Allá por las primaveras de los primeros años 60 cuando empezaba a tomar conciencia del mundo que habría de soportarme y que yo habría de aprender a transitar, llegaba hasta mis sentidos, durante una semana, una cascada de emociones tan fuertes como para no poder ser olvidadas después de seis décadas. Sentado en una silla bajita, en una estrecha acera y flanqueado por mis padres, veía pasar ante mis ojos infantiles, durante horas, una interminable fila de respetuosos silencios y atronadores estruendos, grandes carrozas a hombros de uniformados penitentes que hacían transitar lentamente, con esfuerzo, las figuras humanas y divinas que, sobre aquellos tronos, reflejaban dolor y tristeza. El olor a cera quemada mezclada con el de flores frescas, el sonido rítmico y explosivo de las bandas de cornetas y tambores dando paso a silencios absolutos, las caras rotas de dolor de los callados protagonistas que a veces parecían mirarme a la tenue luz de las farolas que los enmarcaban, grabaron en aquel niño que yo era un recuerdo indeleble que resurge en cada floración para, nunca igual, volver a experimentar algo sobrenatural. Cuando has vivido cuatro lustros las fechas tradicionales más religiosas del año en la ciudad donde has nacido, es muy difícil que adquieras como tuyas las de otra ciudad a la que llegas.
No fue mi caso. Cuando hace ya 37 años pude, por primera vez, experimentar la semana de pasión en nuestra localidad, se me cayeron algunos palos del sombrajo que me cubría y fueron sustituidos por otros.
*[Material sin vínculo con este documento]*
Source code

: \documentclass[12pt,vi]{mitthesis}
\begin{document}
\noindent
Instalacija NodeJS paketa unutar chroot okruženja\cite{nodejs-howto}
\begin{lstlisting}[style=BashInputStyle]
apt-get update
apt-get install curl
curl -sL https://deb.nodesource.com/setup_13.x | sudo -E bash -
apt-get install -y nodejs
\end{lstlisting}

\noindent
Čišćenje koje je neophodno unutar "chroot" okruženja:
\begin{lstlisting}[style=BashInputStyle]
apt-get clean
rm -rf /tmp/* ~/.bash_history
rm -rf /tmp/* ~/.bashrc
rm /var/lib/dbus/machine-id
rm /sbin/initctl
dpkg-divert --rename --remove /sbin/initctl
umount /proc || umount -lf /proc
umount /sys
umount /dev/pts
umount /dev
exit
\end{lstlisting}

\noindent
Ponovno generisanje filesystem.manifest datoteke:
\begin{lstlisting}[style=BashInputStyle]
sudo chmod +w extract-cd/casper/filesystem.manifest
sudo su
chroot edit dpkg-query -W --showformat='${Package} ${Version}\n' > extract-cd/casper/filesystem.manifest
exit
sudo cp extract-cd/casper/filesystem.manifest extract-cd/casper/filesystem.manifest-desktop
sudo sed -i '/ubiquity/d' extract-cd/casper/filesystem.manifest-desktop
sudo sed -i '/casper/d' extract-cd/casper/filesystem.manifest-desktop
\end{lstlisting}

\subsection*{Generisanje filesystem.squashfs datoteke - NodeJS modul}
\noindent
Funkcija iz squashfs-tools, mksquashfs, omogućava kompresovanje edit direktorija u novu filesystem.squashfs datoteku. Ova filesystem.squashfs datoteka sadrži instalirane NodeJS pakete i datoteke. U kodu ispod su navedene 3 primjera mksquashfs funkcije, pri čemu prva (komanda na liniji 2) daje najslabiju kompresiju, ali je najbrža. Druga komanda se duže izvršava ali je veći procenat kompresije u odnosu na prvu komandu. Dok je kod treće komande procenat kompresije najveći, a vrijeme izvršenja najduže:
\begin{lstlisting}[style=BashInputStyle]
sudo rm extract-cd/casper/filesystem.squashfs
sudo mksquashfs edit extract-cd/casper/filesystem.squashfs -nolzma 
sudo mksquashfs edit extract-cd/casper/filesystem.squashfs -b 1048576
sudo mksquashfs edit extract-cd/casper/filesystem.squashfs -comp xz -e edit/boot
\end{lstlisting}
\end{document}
Y me atrapó de tal manera que ya no he vuelto a vivir ninguna otra. Me sorprendía la mezcla equilibrada de lo religioso y lo pagano, lo alegre y lo triste, lo tradicional y lo espontaneo. Si, por un lado, observaba el luto general que mostraba el monocolor de las túnicas que vestían la mayor parte de la población (no necesariamente implicada en las procesiones), esos mismos hábitos oscuros los encontraba llenando bares y casas rodeando mesas llenas de comida que no pretendía ser sofisticada, pero si abundante.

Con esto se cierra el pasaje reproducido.